Attachments (Terms of Use)

Description aarora06 2018-06-19 09:50:21 UTC
Description of problem:

Version-Release number of selected component (if applicable):


How reproducible:

Steps to Reproduce:
1. When this command is executed: /usr/sbin/semanage permissive -l, the error is seen. Though this is not always reproducible.

Actual results:

ERROR: policydb version 31 does not match my version range 15-30
ERROR: Unable to open policy //etc/selinux/targeted/policy/policy.31.
Traceback (most recent call last):
  File "/usr/sbin/semanage", line 32, in <module>
    import seobject
  File "/usr/lib/python2.7/site-packages/seobject/__init__.py", line 36, in <module>
    import sepolicy
  File "/usr/lib64/python2.7/site-packages/sepolicy/__init__.py", line 907, in <module>
    raise e
ValueError: Failed to read //etc/selinux/targeted/policy/policy.31 policy file

Expected results:

The semanage command should have executed successfully.

Additional info:

Somehow there are 2 policy files under /etc/selinux/targeted/policy: policy.30 and policy.31

rpm -qf policy.31
file /etc/selinux/targeted/policy/policy.31 is not owned by any package

rpm -qf policy.30

Comment 2 Vit Mojzis 2018-06-19 13:11:07 UTC
Thank you for reporting the issue, could you please provide us with versions of the following packages in your system?
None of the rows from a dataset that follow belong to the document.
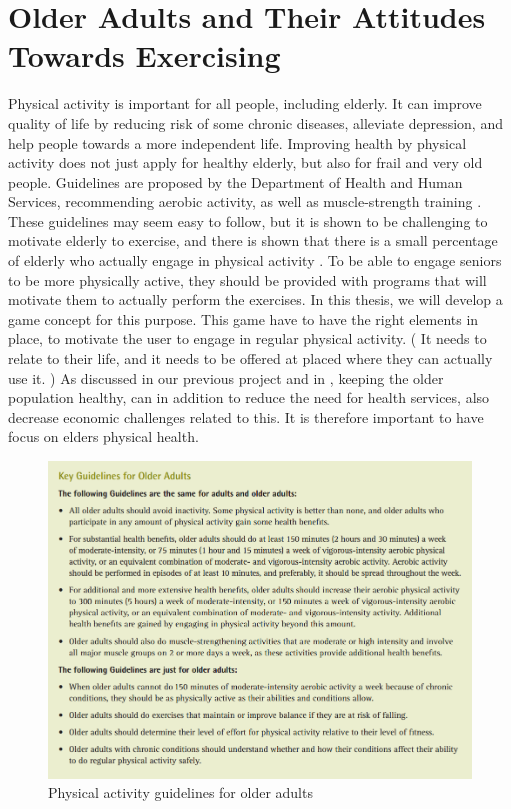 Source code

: \chapter{Older Adults and Their Attitudes Towards Exercising}
\label{chap:olderexercise}
Physical activity is important for all people, including elderly. It can improve quality of life by reducing risk of some chronic diseases, alleviate depression, and help people towards a more independent life. Improving health by physical activity does not just apply for healthy elderly, but also for frail and very old people. Guidelines are proposed by the Department of Health and Human Services, recommending aerobic activity, as well as muscle-strength training \cite{guidelines}. These guidelines  may seem easy to follow, but it is shown to be challenging to motivate elderly to exercise, and there is shown that there is a small percentage of elderly who actually engage in physical activity \cite{olderamericans}. To be able to engage seniors to be more physically active, they should be provided with programs that will motivate them to actually perform the exercises. In this thesis, we will develop a game concept for this purpose. This game have to have the right elements in place, to motivate the user to engage in regular physical activity. ( It needs to relate to their life, and it needs to be offered at placed where they can actually use it. ) As discussed in our previous project \cite{project} and in \cite{schutzer}, keeping the older population healthy, can in addition to reduce the need for health services, also decrease economic challenges related to this.  It is therefore important to have focus on elders physical health. 

\begin{figure}
\begin{center}
\includegraphics[scale=0.5]{exercisegl}
\caption[Physical activity guidelines for older adults]{Physical activity guidelines for older adults \cite{guidelines}}
\label{fig:exercisegl}
\end{center}
\end{figure}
$ rpm -qa "policycoreutils*" "setools*" "selinux-policy*" "libselinux*" "libsepol*" "libsemanage*"

Also please try to update libsepol and policycoreutils-python packages and see if the problem persists.

# yum update "libsepol*" "policycoreutils*"

Comment 3 aarora06 2018-06-19 13:34:59 UTC
(In reply to Vit  Mojzis from comment #2)
> Thank you for reporting the issue, could you please provide us with versions
> of the following packages in your system?
> $ rpm -qa "policycoreutils*" "setools*" "selinux-policy*" "libselinux*"
> "libsepol*" "libsemanage*"
> Also please try to update libsepol and policycoreutils-python packages and
> see if the problem persists.
> # yum update "libsepol*" "policycoreutils*"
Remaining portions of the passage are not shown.